Comments by the taoiseach raising the prospect of a future vote on Irish unity in the wake of Brexit have been branded pathetic and deliberately mischievous by a DUP MP.
Ian Paisley said he “expected better” from Taoiseach Enda Kenny after the Fine Gael leader said EU/UK negotiations should factor in the possibility that a border poll could be held in years to come.
Referring to recent scrutiny of Mr Kenny’s role as leader of a minority administration in Dublin, the North Antrim MP said the taoiseach’s time would be better served concentrating on his own future.
“It’s quite pathetic – one would have expected better from him,” said Mr Paisley.
The taoiseach’s remarks came 24 hours after the leader of the Republic’s main Opposition party – Fianna Fail’s Micheal Martin – voiced support for a potential border poll in the context of Northern Ireland voting to remain in the EU.
“The taoiseach is being deliberately mischievous,” said Mr Paisley.
“Enda should really be concentrating on his own future because we all know that he’ll be lucky if he’s still taoiseach in 18 months.
“He’s trying to ‘out-green’ Fianna Fail for electoral gain, that’s all they are about.”
He added: “There’s not going to be a border poll, that’s the bottom line.”
Mr Kenny made the remarks at the MacGill Summer School in Co Donegal on Monday night. He acknowledged the prospect of a referendum was quite a distance away, noting the idea would be “fanciful” to some, but he said the possibility should still be examined during UK/EU negotiations on Brexit.
Under the terms of the Belfast Agreement, the power to call a border poll rests with the Secretary of State. But the Northern Ireland Act stipulates that such a vote can only be called if there is evidence of a clear shift of public opinion in favour of Irish unity in Northern Ireland.
New Secretary of State for Northern Ireland James Brokenshire has insisted the outcome of the referendum did not provide grounds for triggering a vote on Irish unity.
The taoiseach said: “The discussion and negotiations that take place over the next period should take into account the possibility, however far out it might be, that the clause in the Good Friday Agreement might be triggered, in that if there is a clear evidence of a majority of people wishing to leave the United Kingdom and join the Republic, that should be catered for in the discussions.
“Because if that possibility were to happen, you would have Northern Ireland wishing to leave the United Kingdom, not being a member of the European Union, and joining the Republic, which will be a member of the EU.”

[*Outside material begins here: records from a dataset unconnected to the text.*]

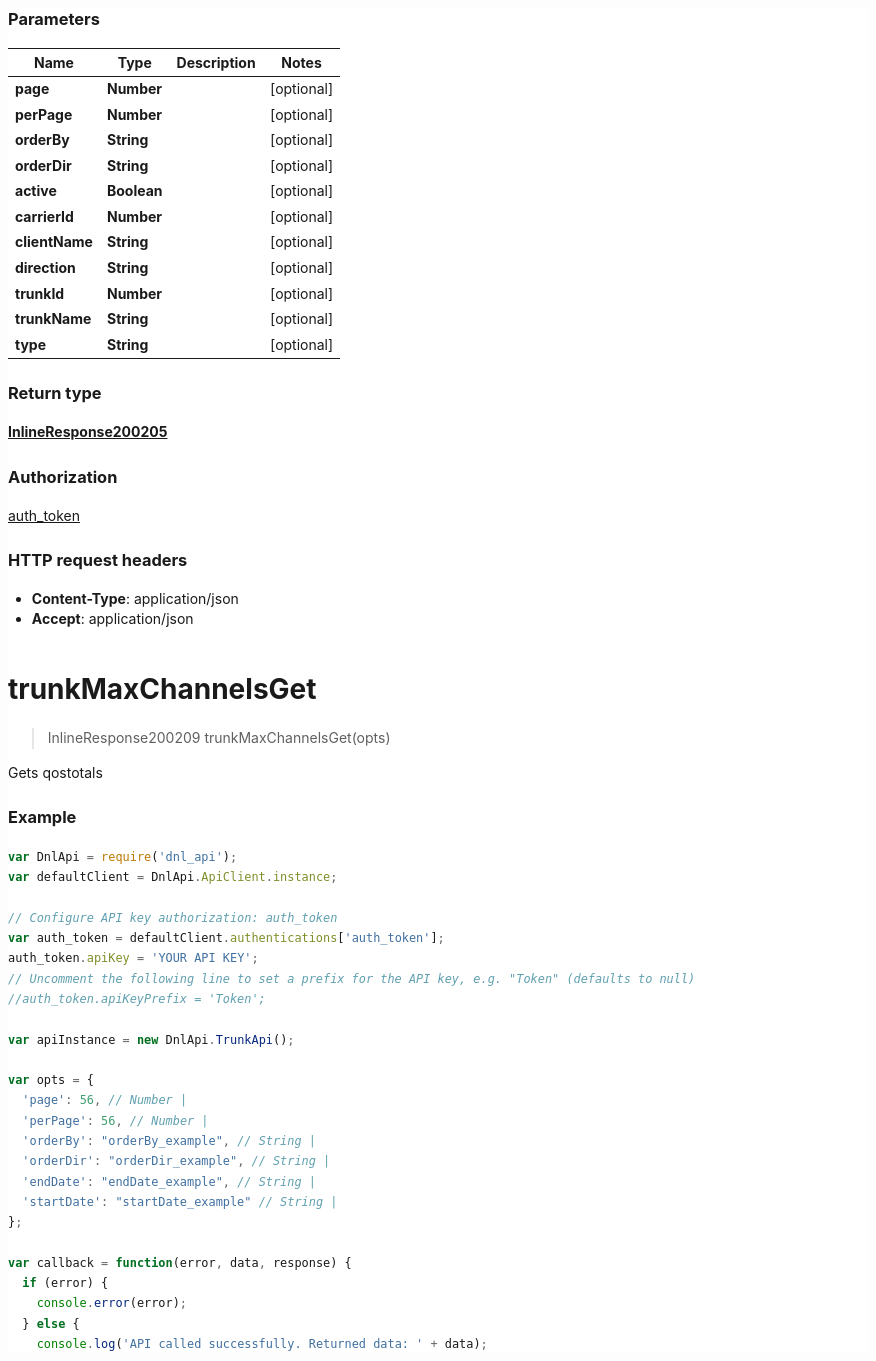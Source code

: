 ### Parameters

Name | Type | Description  | Notes
------------- | ------------- | ------------- | -------------
 **page** | **Number**|  | [optional] 
 **perPage** | **Number**|  | [optional] 
 **orderBy** | **String**|  | [optional] 
 **orderDir** | **String**|  | [optional] 
 **active** | **Boolean**|  | [optional] 
 **carrierId** | **Number**|  | [optional] 
 **clientName** | **String**|  | [optional] 
 **direction** | **String**|  | [optional] 
 **trunkId** | **Number**|  | [optional] 
 **trunkName** | **String**|  | [optional] 
 **type** | **String**|  | [optional] 

### Return type

[**InlineResponse200205**](InlineResponse200205.md)

### Authorization

[auth_token](../README.md#auth_token)

### HTTP request headers

 - **Content-Type**: application/json
 - **Accept**: application/json

<a name="trunkMaxChannelsGet"></a>
# **trunkMaxChannelsGet**
> InlineResponse200209 trunkMaxChannelsGet(opts)



Gets qostotals

### Example
```javascript
var DnlApi = require('dnl_api');
var defaultClient = DnlApi.ApiClient.instance;

// Configure API key authorization: auth_token
var auth_token = defaultClient.authentications['auth_token'];
auth_token.apiKey = 'YOUR API KEY';
// Uncomment the following line to set a prefix for the API key, e.g. "Token" (defaults to null)
//auth_token.apiKeyPrefix = 'Token';

var apiInstance = new DnlApi.TrunkApi();

var opts = { 
  'page': 56, // Number | 
  'perPage': 56, // Number | 
  'orderBy': "orderBy_example", // String | 
  'orderDir': "orderDir_example", // String | 
  'endDate': "endDate_example", // String | 
  'startDate': "startDate_example" // String | 
};

var callback = function(error, data, response) {
  if (error) {
    console.error(error);
  } else {
    console.log('API called successfully. Returned data: ' + data);
```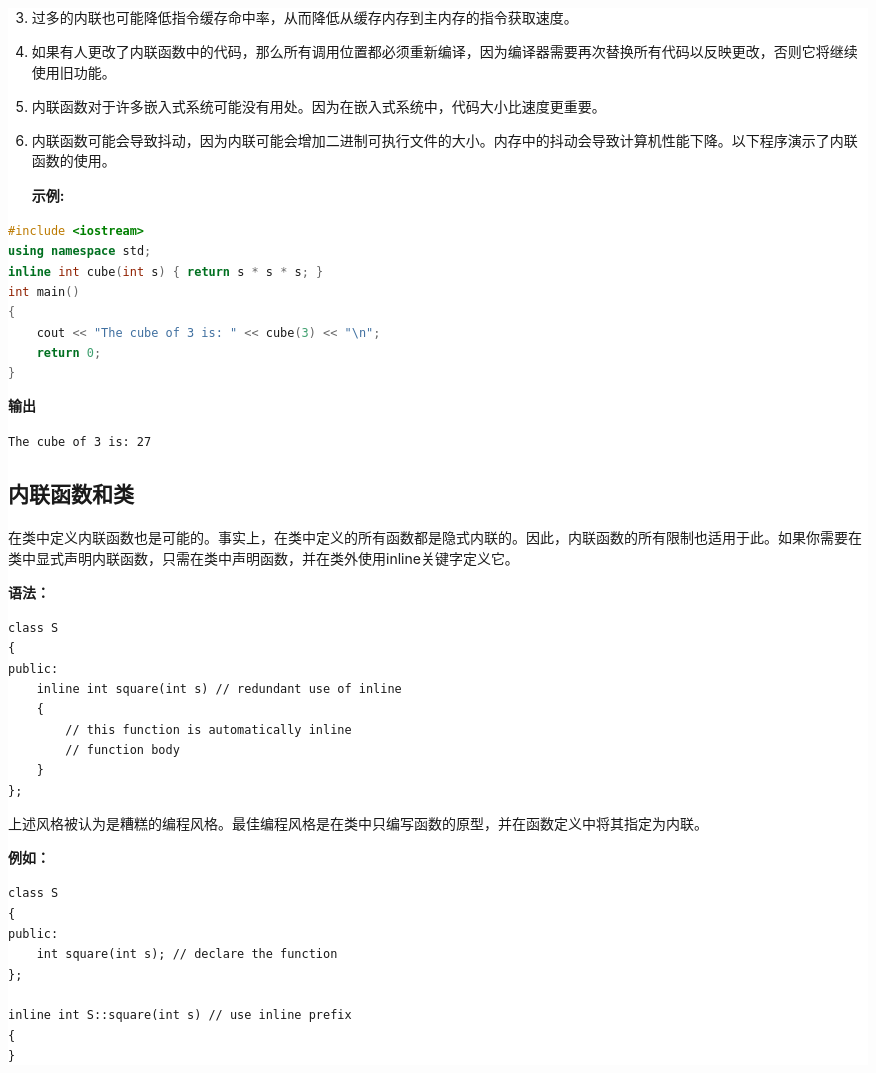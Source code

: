 3. 过多的内联也可能降低指令缓存命中率，从而降低从缓存内存到主内存的指令获取速度。

4. 如果有人更改了内联函数中的代码，那么所有调用位置都必须重新编译，因为编译器需要再次替换所有代码以反映更改，否则它将继续使用旧功能。

5. 内联函数对于许多嵌入式系统可能没有用处。因为在嵌入式系统中，代码大小比速度更重要。

6. 内联函数可能会导致抖动，因为内联可能会增加二进制可执行文件的大小。内存中的抖动会导致计算机性能下降。以下程序演示了内联函数的使用。

   **示例:**

```cpp
#include <iostream>
using namespace std;
inline int cube(int s) { return s * s * s; }
int main()
{
    cout << "The cube of 3 is: " << cube(3) << "\n";
    return 0;
}
```

**输出**

```
The cube of 3 is: 27
```

## **内联函数和类**

在类中定义内联函数也是可能的。事实上，在类中定义的所有函数都是隐式内联的。因此，内联函数的所有限制也适用于此。如果你需要在类中显式声明内联函数，只需在类中声明函数，并在类外使用inline关键字定义它。

**语法：**

```
class S
{
public:
    inline int square(int s) // redundant use of inline
    {
        // this function is automatically inline
        // function body
    }
};
```

上述风格被认为是糟糕的编程风格。最佳编程风格是在类中只编写函数的原型，并在函数定义中将其指定为内联。

**例如：**

```
class S
{
public:
    int square(int s); // declare the function
};

inline int S::square(int s) // use inline prefix
{
}
```

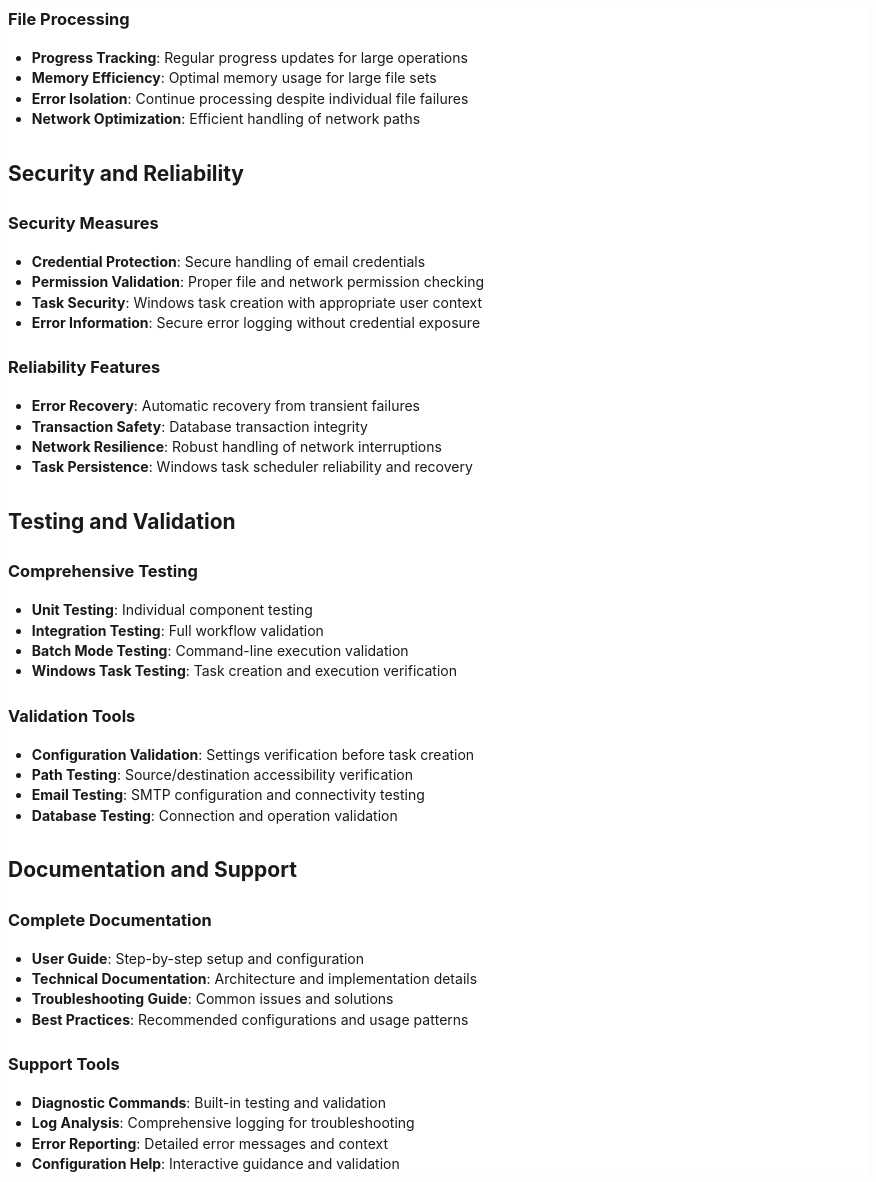 ### File Processing
- **Progress Tracking**: Regular progress updates for large operations
- **Memory Efficiency**: Optimal memory usage for large file sets
- **Error Isolation**: Continue processing despite individual file failures
- **Network Optimization**: Efficient handling of network paths

## Security and Reliability

### Security Measures
- **Credential Protection**: Secure handling of email credentials
- **Permission Validation**: Proper file and network permission checking
- **Task Security**: Windows task creation with appropriate user context
- **Error Information**: Secure error logging without credential exposure

### Reliability Features
- **Error Recovery**: Automatic recovery from transient failures
- **Transaction Safety**: Database transaction integrity
- **Network Resilience**: Robust handling of network interruptions
- **Task Persistence**: Windows task scheduler reliability and recovery

## Testing and Validation

### Comprehensive Testing
- **Unit Testing**: Individual component testing
- **Integration Testing**: Full workflow validation
- **Batch Mode Testing**: Command-line execution validation
- **Windows Task Testing**: Task creation and execution verification

### Validation Tools
- **Configuration Validation**: Settings verification before task creation
- **Path Testing**: Source/destination accessibility verification
- **Email Testing**: SMTP configuration and connectivity testing
- **Database Testing**: Connection and operation validation

## Documentation and Support

### Complete Documentation
- **User Guide**: Step-by-step setup and configuration
- **Technical Documentation**: Architecture and implementation details
- **Troubleshooting Guide**: Common issues and solutions
- **Best Practices**: Recommended configurations and usage patterns

### Support Tools
- **Diagnostic Commands**: Built-in testing and validation
- **Log Analysis**: Comprehensive logging for troubleshooting
- **Error Reporting**: Detailed error messages and context
- **Configuration Help**: Interactive guidance and validation
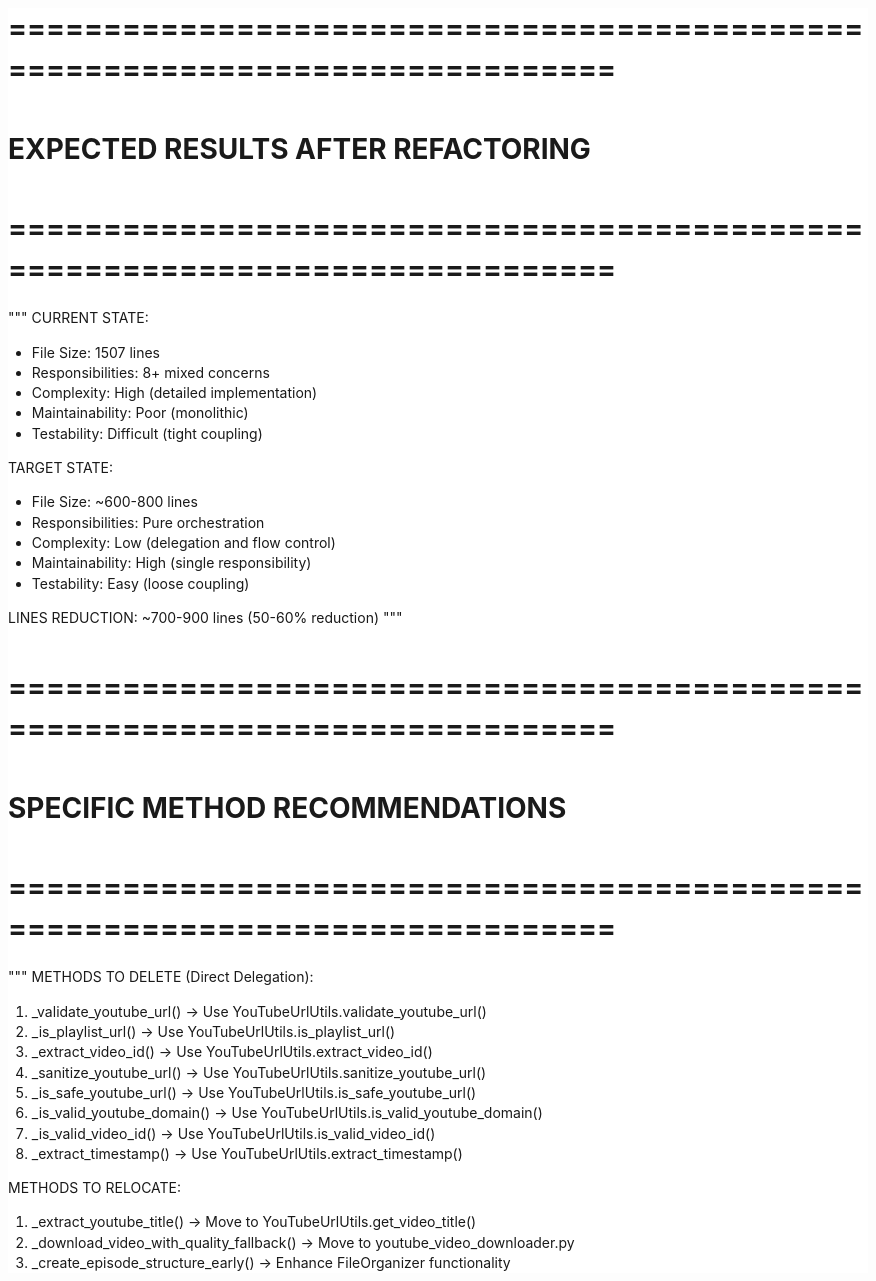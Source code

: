 # =============================================================================
# EXPECTED RESULTS AFTER REFACTORING
# =============================================================================

"""
CURRENT STATE:
- File Size: 1507 lines
- Responsibilities: 8+ mixed concerns
- Complexity: High (detailed implementation)
- Maintainability: Poor (monolithic)
- Testability: Difficult (tight coupling)

TARGET STATE:
- File Size: ~600-800 lines  
- Responsibilities: Pure orchestration
- Complexity: Low (delegation and flow control)
- Maintainability: High (single responsibility)
- Testability: Easy (loose coupling)

LINES REDUCTION: ~700-900 lines (50-60% reduction)
"""

# =============================================================================
# SPECIFIC METHOD RECOMMENDATIONS
# =============================================================================

"""
METHODS TO DELETE (Direct Delegation):
1. _validate_youtube_url() -> Use YouTubeUrlUtils.validate_youtube_url()
2. _is_playlist_url() -> Use YouTubeUrlUtils.is_playlist_url()
3. _extract_video_id() -> Use YouTubeUrlUtils.extract_video_id()
4. _sanitize_youtube_url() -> Use YouTubeUrlUtils.sanitize_youtube_url()
5. _is_safe_youtube_url() -> Use YouTubeUrlUtils.is_safe_youtube_url()
6. _is_valid_youtube_domain() -> Use YouTubeUrlUtils.is_valid_youtube_domain()
7. _is_valid_video_id() -> Use YouTubeUrlUtils.is_valid_video_id()
8. _extract_timestamp() -> Use YouTubeUrlUtils.extract_timestamp()

METHODS TO RELOCATE:
1. _extract_youtube_title() -> Move to YouTubeUrlUtils.get_video_title()
2. _download_video_with_quality_fallback() -> Move to youtube_video_downloader.py
3. _create_episode_structure_early() -> Enhance FileOrganizer functionality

Mr Kenny went on to liken the scenario to East Germany having been able to adopt EU membership when it was reunified with West Germany.
UUP MLA Jenny Palmer described the comments as “much ado about nothing”.
She said: “Everyone who approaches the border poll issue with an ounce of sense recognises, as the taoiseach did yesterday, that there has to be evidence that a majority is likely to vote to change our constitutional position before a border poll can be triggered. The bottom line is that the evidence simply does not exist.”
In a statement, East Londonderry DUP MP Gregory Campbell said: “Now is a time for calm and I think the taoiseach and the Irish Government need to respect the decision of the UK.”
He added: “More heat than light at the moment will not help the situation. We need to move forward to get the best deal for Northern Ireland and that includes talking to both Brussels and Westminster, and to the Irish government where the cross border element is relevant.”